Il y a 150 ans, la défaite en chantant

«Le Siège de Paris» par les troupes prussiennes, vu par le peintre Ernest Meisonnier (1884), dura du 18 septembre 1870 au 28 janvier 1871 © isopix

La guerre franco-prussienne de 1870, débâcle pour la France et terreau du conflit mondial de 14-18, laissa tout de même dans l’Hexagone le souvenir de quelques succès… musicaux. Arte revient ce mardi à 20h50 sur cette déroute, il y a juste 150 ans.

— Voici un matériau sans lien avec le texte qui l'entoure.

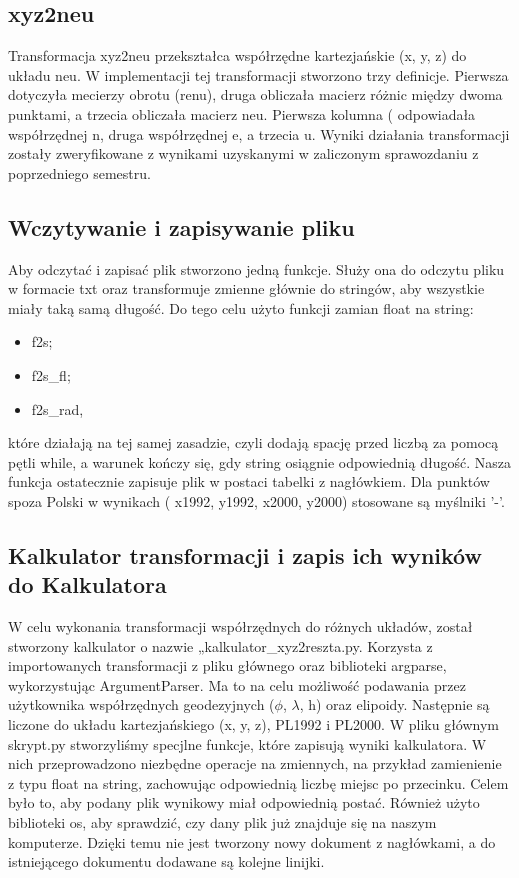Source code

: \documentclass[10pt,a4paper]{article}
\begin{document}
	
	\subsection{xyz2neu} 
	Transformacja xyz2neu przekształca współrzędne kartezjańskie (x, y, z) do układu neu. W implementacji tej transformacji stworzono trzy definicje. Pierwsza dotyczyła mecierzy obrotu (renu), druga obliczała macierz różnic między dwoma punktami, a trzecia obliczała macierz neu. Pierwsza kolumna ( odpowiadała współrzędnej n, druga współrzędnej e, a trzecia u. Wyniki działania transformacji zostały zweryfikowane z wynikami uzyskanymi w zaliczonym sprawozdaniu z poprzedniego semestru. 
	\newpage
	\subsection{Wczytywanie i zapisywanie pliku}
	Aby odczytać i zapisać plik stworzono jedną funkcje. Służy ona do odczytu pliku w formacie txt oraz transformuje zmienne głównie do stringów, aby wszystkie miały taką samą długość. Do tego celu użyto funkcji zamian float na string: 

	\begin{itemize}
		\item f2s;
		\item f2s\_{}fl;
		\item f2s\_{}rad,

	\end{itemize}
	które działają na tej samej zasadzie, czyli dodają spację przed liczbą za pomocą pętli while, a warunek kończy się, gdy string osiągnie odpowiednią długość. Nasza funkcja ostatecznie zapisuje plik w postaci tabelki z nagłówkiem. Dla punktów spoza Polski w wynikach ( x1992, y1992, x2000, y2000) stosowane są myślniki '-'.

	\subsection{Kalkulator transformacji i zapis ich wyników do Kalkulatora}
	W celu wykonania transformacji współrzędnych do różnych układów, został stworzony kalkulator o nazwie „kalkulator\_{}xyz2reszta.py. Korzysta z importowanych transformacji z pliku głównego oraz biblioteki argparse, wykorzystując ArgumentParser.
	Ma to na celu możliwość podawania przez użytkownika współrzędnych geodezyjnych ($\phi$, $\lambda$, h) oraz elipoidy. Następnie są liczone do układu kartezjańskiego (x, y, z), PL1992 i PL2000.
	\newline
	W pliku głównym skrypt.py stworzyliśmy specjlne funkcje, które zapisują wyniki kalkulatora. 
	W nich przeprowadzono niezbędne operacje na zmiennych, na przykład zamienienie z typu float na string, zachowując odpowiednią liczbę miejsc po przecinku. Celem było to, aby podany plik wynikowy miał odpowiednią postać. Również użyto biblioteki os, aby sprawdzić, czy dany plik już znajduje się na naszym komputerze. Dzięki temu nie jest tworzony nowy dokument z nagłówkami, a do istniejącego dokumentu dodawane są kolejne linijki.
	
\end{document}
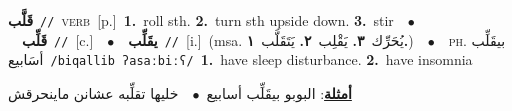 \documentclass[10pt,a4paper,twoside]{article} %
\begin{document}
\begin{multicols}{2}
{\setlength\topsep{0pt}\textbf{\foreignlanguage{arabic}{قَلَّب}}\ {\color{gray}\texttt{//}\color{black}}\ \textsc{verb}\ [p.]\ \textbf{1.}~roll sth.  \textbf{2.}~turn sth upside down.  \textbf{3.}~stir\ \ $\bullet$\ \ \setlength\topsep{0pt}\textbf{\foreignlanguage{arabic}{قَلِّب}}\ {\color{gray}\texttt{//}\color{black}}\ [c.]\ \ $\bullet$\ \ \setlength\topsep{0pt}\textbf{\foreignlanguage{arabic}{يقَلِّب}}\ {\color{gray}\texttt{//}\color{black}}\ [i.]\ \color{gray}(msa. \foreignlanguage{arabic}{يُحَرِّك}~\foreignlanguage{arabic}{\textbf{٣.}}  \foreignlanguage{arabic}{يَقْلِب}~\foreignlanguage{arabic}{\textbf{٢.}}  \foreignlanguage{arabic}{يَتَقَلَّب}~\foreignlanguage{arabic}{\textbf{١.}})\color{black}\ \ $\bullet$\ \ \textsc{ph.} \color{gray} \foreignlanguage{arabic}{بيقَلِّب أسَابيع}\color{black}\ {\color{gray}\texttt{/{\sffamily biqallib ʔasaːbiːʕ}/}\color{black}}\ \textbf{1.}~have sleep disturbance.  \textbf{2.}~have insomnia\  \begin{flushright}\color{gray}\foreignlanguage{arabic}{\textbf{\underline{\foreignlanguage{arabic}{أمثلة}}}: البوبو بيقَلِّب أسابيع\ $\bullet$\ \  خليها تقلِّبه عشانن ماينحرقش}\end{flushright}\color{black}} \vspace{2mm}


\end{multicols}
\end{document}
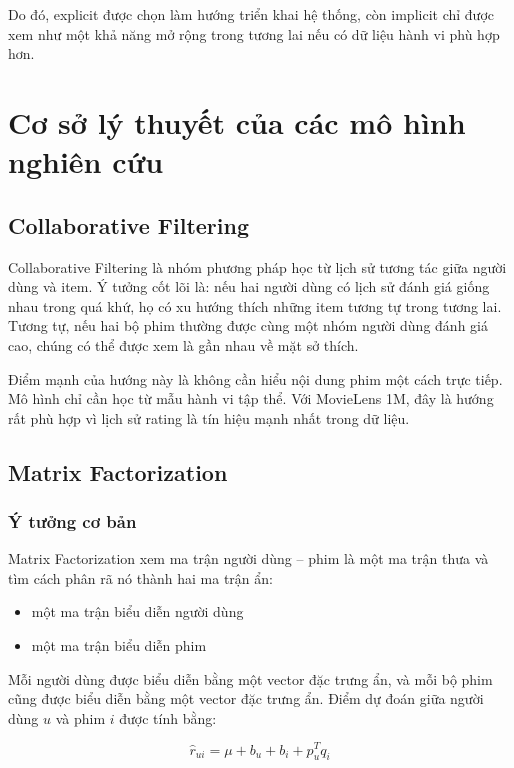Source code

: \documentclass[12pt,a4paper]{article}
\begin{document}
Do đó, explicit được chọn làm hướng triển khai hệ thống, còn implicit chỉ được xem như một khả năng mở rộng trong tương lai nếu có dữ liệu hành vi phù hợp hơn.

\section{Cơ sở lý thuyết của các mô hình nghiên cứu}

\subsection{Collaborative Filtering}

Collaborative Filtering là nhóm phương pháp học từ lịch sử tương tác giữa người dùng và item. Ý tưởng cốt lõi là: nếu hai người dùng có lịch sử đánh giá giống nhau trong quá khứ, họ có xu hướng thích những item tương tự trong tương lai. Tương tự, nếu hai bộ phim thường được cùng một nhóm người dùng đánh giá cao, chúng có thể được xem là gần nhau về mặt sở thích.

Điểm mạnh của hướng này là không cần hiểu nội dung phim một cách trực tiếp. Mô hình chỉ cần học từ mẫu hành vi tập thể. Với MovieLens 1M, đây là hướng rất phù hợp vì lịch sử rating là tín hiệu mạnh nhất trong dữ liệu.

\subsection{Matrix Factorization}

\subsubsection{Ý tưởng cơ bản}

Matrix Factorization xem ma trận người dùng -- phim là một ma trận thưa và tìm cách phân rã nó thành hai ma trận ẩn:

\begin{itemize}[leftmargin=1.5cm]
    \item một ma trận biểu diễn người dùng
    \item một ma trận biểu diễn phim
\end{itemize}

Mỗi người dùng được biểu diễn bằng một vector đặc trưng ẩn, và mỗi bộ phim cũng được biểu diễn bằng một vector đặc trưng ẩn. Điểm dự đoán giữa người dùng \(u\) và phim \(i\) được tính bằng:

\begin{equation}
\hat{r}_{ui} = \mu + b_u + b_i + p_u^T q_i
\end{equation}
\end{document}
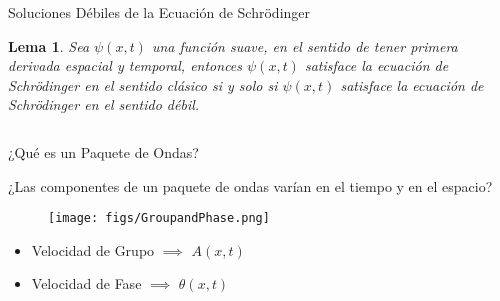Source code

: \documentclass[aspectratio=1610]{beamer}
\newtheorem*{lem}{Lema}
\begin{document}
\begin{frame}{Soluciones Débiles de la Ecuación de Schrödinger}
   
\begin{lem}
    Sea $\psi(x,t)$ una función suave, en el sentido de tener primera derivada espacial y temporal, entonces $\psi(x,t)$ satisface la ecuación de Schrödinger en el sentido clásico si y solo si $\psi(x,t)$ satisface la ecuación de Schrödinger en el sentido débil.
\end{lem}   
    
\begin{columns}
\column{37em}
\end{columns}
\end{frame}


\begin{frame}{¿Qué es un Paquete de Ondas?}
   
¿Las componentes de un paquete de ondas varían en el tiempo y en el espacio?
\begin{figure}[h]
    \centering
    \texttt{[image: figs/GroupandPhase.png]}
\end{figure}
\begin{itemize}\itemsep1em
    \item \textcolor{}{Velocidad de Grupo $\implies$ $A(x,t)$}
    \item \textcolor{}{Velocidad de Fase $\implies$ $\theta(x,t)$}
\end{itemize}
    
\begin{columns}
\column{37em}
\end{columns}
\end{frame}
\end{document}
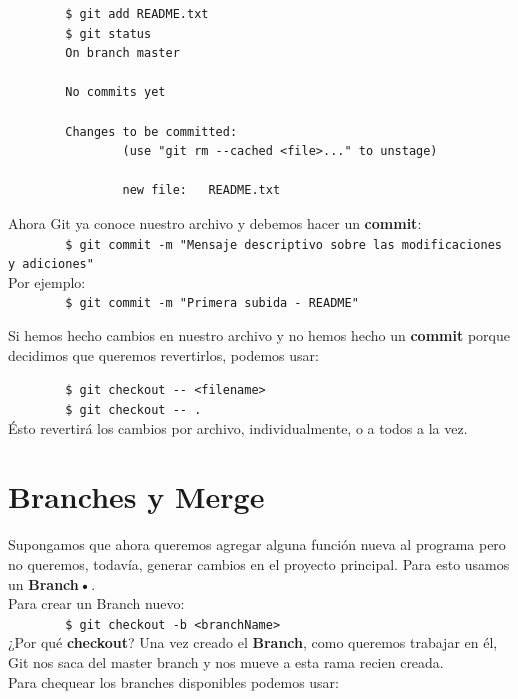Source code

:\documentclass[a4paper, 12pt]{article}
\begin{document}
\begin{verbatim}
        $ git add README.txt 
        $ git status
        On branch master  

        No commits yet

        Changes to be committed:
                (use "git rm --cached <file>..." to unstage)

                new file:   README.txt
\end{verbatim}

Ahora Git ya conoce nuestro archivo y debemos hacer un \textbf{commit}:\\

\verb+        $ git commit -m "Mensaje descriptivo sobre las modificaciones y adiciones"+\\

Por ejemplo:\\

\verb+        $ git commit -m "Primera subida - README"+

Si hemos hecho cambios en nuestro archivo y no hemos hecho un \textbf{commit} porque decidimos que queremos revertirlos, podemos usar:

\verb+        $ git checkout -- <filename>+\\
\verb+        $ git checkout -- .+\\

Ésto revertirá los cambios por archivo, individualmente, o a todos a la vez.

\section{Branches y Merge}

Supongamos que ahora queremos agregar alguna función nueva al programa pero no queremos, todavía, generar cambios en el proyecto principal. Para esto usamos un \textbf{Branch•}.\\

Para crear un Branch nuevo:\\

\verb+        $ git checkout -b <branchName>+\\

¿Por qué \textbf{checkout}?
Una vez creado el \textbf{Branch}, como queremos trabajar en él, Git nos saca del master branch y nos mueve a esta rama recien creada.\\
Para chequear los branches disponibles podemos usar:\\
\end{document}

Juillet 1870. Les régiments français du nord prennent la direction du front. Au pas, sous les «hourras» de la foule, ceux qui s’apprêtent à en découdre avec les troupes prussiennes ont l’arme en bandoulière et une chanson aux lèvres : «Dors min, min ptit Quinquin, min ptit pouchin (ndlr : poussin), min gros rogin (raisin) ! Te m’fras du chagrin si te n’dors point chqu’à d’main». Cette comptine traduit bien l’esprit du moment chez ces militaires sanglés dans leurs beaux uniformes bleus, insouciants et trop sûrs d’eux : «Même pas peur des Prussiens !» Et pourtant…

La dépêche d’Ems

Cela fait longtemps qu’ils ruminent leur vengeance ces voisins germains. Depuis 1806 et la défaite d’Iéna face aux troupes de Napoléon Ier. En cet été 1870, le chancelier Otto von Bismarck sent que l’heure de la revanche est venue. Depuis plusieurs années, le Premier ministre du royaume de Prusse place ses pions. Et voilà que l’occasion se présente sous la forme d’une succession au trône… d’Espagne ! La reine Isabelle II vient d’abdiquer et le prince Léopold de Hohenzollern, cousin du roi de Prusse Guillaume Ier, se verrait bien lui succéder. Une candidature qui ne serait pas sans conséquence. La Prusse et ses alliés à l’Est, l’Espagne au Sud : la France serait pratiquement encerclée. Celle-ci réagit. L’empereur Napoléon III exige le retrait de la candidature du Prince. C’est l’occasion que Bismarck attendait… Alors que son souverain est prêt à accéder à la demande française, le chancelier fait «fuiter» une nouvelle, la dépêche d’Ems, du nom du lieu depuis lequel Guillaume Ier a annoncé que tout s’arrangeait. Bismarck diffuse l’info en des termes si habilement choisis que tant les Français que les Prussiens se sentent humiliés. Berlin mobilise et le 19 juillet, Paris lui déclare la guerre. Sur la route, on devine encore au loin la troupe chanter «Dors min p’tit Quinquin». Mais le réveil va s’avérer brutal.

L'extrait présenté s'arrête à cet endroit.